Chandrasekhar (Mammootty) is an honest collector who arrests Vikram (Anandaraj), an international terrorist, in Delhi. He's transferred to Madras to eradicate the corruption. Chandrasekhar has two sisters, Priya (Jeeva) and Supriya (Roja). Priya is in love with Marudapandi (Charan Raj), a hopeless police officer and Chandrasekhar's friend. Meanwhile, Chandrasekhar is in love with Anita Sharma (Shilpa Shirodkar), a Punjabi girl, who he met in Delhi. Venkatraman (Mansoor Ali Khan), a corrupt politician, is suspected by Chandrasekhar for corruption. Chandrasekhar takes actions against his brothers-in-law, Vishnu (Madhan Bob) and Ramkumar (Uday Prakash) and sent them to jail. Chandrasekhar gets a job promotion because his superiors hate his honest work, but he resigned and showed the journalists the corruption proofs of all corrupted politicians. The people becomes angry and beats all corrupted politicians, and Venkatraman's politic party doesn't even win a seat at the parliament. Chandrasekhar gets married with his lover in Punjab. Venkatraman's wife Vasanthi (Pallavi) was sent to jail for corruption. Venkatraman loses all his money and decides to take vengeance. Vikram, released from jail, wants also to revenge Chandrasekhar and becomes friends with Venkatraman. When Vikram decides to kill Chandrasekhar, he sees his sister Anita Sharma and promised her to protect his husband. Venkatraman's henchmen kidnaps Priya; but when she escaped, she fell from the building and died. They also put a bomb in Supriya's handbag which exploded by killing Supriya and Marudapandi. Venkatraman kills Vikram but Chandrasekhar is suspected for Vikram's murder. Chandrasekhar escapes from the police and kills all corrupted politicians. Finally, Chandrasekhar gets applause for his actions, but the court sends him to jail.

Cast
Mammootty as Chandrasekhar
Shilpa Shirodkar as Anita Sharma
Roja as Supriya
Mansoor Ali Khan as Venkatraman (R. K. V)
Anandaraj as Vikram (guest appearance)
Charan Raj as Marudapandi
Jeeva as Priya
Jai Ganesh as Shanmugasundaram, Chandrasekhar's father
Sumithra as Chandrasekhar's mother
John Amirtharaj as the Chief Minister
Thyagu as Thiruvasagam
Madhan Bob as Vishnu
Uday Prakash as Ramkumar
Pallavi as Vasanthi

Production
After the success of Makkal Aatchi, the actor and director to join in another political film titled Arasiyal. The director, prior to release, played down any potential controversial story plots and indicated it would be more about a politician's personal life rather than his work.

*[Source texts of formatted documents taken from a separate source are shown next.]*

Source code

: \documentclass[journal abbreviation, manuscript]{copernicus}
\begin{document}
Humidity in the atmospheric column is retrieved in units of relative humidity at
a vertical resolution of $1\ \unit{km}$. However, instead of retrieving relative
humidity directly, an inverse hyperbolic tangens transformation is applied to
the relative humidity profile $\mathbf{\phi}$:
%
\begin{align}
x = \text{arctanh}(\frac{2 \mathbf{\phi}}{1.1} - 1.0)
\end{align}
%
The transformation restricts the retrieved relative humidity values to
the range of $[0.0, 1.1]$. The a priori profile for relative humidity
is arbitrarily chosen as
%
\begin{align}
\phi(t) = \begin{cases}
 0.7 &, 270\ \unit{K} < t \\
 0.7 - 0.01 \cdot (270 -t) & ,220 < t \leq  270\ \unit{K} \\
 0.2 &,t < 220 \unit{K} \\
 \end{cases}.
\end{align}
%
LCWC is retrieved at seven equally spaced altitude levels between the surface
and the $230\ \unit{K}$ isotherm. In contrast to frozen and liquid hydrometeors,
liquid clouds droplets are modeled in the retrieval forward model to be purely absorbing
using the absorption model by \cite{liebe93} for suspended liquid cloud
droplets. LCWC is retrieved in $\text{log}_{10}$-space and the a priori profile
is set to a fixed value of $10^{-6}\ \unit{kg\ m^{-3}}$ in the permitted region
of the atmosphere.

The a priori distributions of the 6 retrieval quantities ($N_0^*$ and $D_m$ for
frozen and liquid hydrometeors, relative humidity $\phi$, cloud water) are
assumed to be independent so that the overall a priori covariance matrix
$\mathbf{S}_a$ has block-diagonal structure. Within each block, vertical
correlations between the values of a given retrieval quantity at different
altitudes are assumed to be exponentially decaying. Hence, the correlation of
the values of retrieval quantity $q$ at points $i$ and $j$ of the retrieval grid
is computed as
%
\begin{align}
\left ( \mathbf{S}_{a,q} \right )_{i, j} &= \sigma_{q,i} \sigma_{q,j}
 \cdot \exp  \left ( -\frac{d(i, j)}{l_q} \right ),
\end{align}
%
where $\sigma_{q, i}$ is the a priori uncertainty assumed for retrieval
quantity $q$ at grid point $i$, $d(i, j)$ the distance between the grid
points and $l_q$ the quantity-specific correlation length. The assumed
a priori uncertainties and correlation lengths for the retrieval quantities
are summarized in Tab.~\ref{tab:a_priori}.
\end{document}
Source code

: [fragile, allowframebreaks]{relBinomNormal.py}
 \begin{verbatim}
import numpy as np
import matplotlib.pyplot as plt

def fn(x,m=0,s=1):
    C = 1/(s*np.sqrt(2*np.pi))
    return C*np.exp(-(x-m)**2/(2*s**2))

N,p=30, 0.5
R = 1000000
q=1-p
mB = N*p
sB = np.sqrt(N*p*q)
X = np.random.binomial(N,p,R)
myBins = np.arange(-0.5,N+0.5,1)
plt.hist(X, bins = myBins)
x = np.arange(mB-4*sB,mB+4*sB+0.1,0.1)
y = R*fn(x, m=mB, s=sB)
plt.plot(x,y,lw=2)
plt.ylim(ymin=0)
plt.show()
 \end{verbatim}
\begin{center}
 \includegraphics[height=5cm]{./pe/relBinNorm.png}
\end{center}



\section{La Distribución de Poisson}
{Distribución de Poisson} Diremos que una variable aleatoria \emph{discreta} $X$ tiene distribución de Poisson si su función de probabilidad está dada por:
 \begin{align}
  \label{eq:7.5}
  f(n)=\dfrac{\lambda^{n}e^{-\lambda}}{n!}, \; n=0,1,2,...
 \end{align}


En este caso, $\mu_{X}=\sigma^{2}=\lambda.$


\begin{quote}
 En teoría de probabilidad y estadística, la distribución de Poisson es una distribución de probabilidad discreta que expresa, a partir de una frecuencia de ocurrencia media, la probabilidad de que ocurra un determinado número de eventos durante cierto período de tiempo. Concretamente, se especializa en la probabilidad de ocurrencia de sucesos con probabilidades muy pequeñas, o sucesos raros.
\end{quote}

The team shot across North India in 1997 with scenes also filmed at the Harmandir Sahib, Punjab.

Soundtrack
The music was composed by Vidyasagar, with lyrics written by Vairamuthu, Vaasan, Arunmozhi and Piraisoodan. The film marked the debut of Harish Raghavendra in films.

Reception 
R. Vijayaraghavan of Indolink.com gave the film 2 stars writing, "Yet another attempt by R.K.Selvamani to cobble up a movie based on real-life political happenings. May be his bad luck, it turns out be a cliche." Despite the mixed reviews, Mammootty's performance was well noted by critics and fans.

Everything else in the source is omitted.